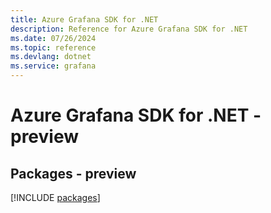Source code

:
 ```yaml
---
title: Azure Grafana SDK for .NET
description: Reference for Azure Grafana SDK for .NET
ms.date: 07/26/2024
ms.topic: reference
ms.devlang: dotnet
ms.service: grafana
---
```

# Azure Grafana SDK for .NET - preview
## Packages - preview
[!INCLUDE [packages](grafana-index.md)]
──────────
Reproduce each line of the records in which the string "preview" appears.

### Answer to the problem
# Azure Grafana SDK for .NET - preview
## Packages - preview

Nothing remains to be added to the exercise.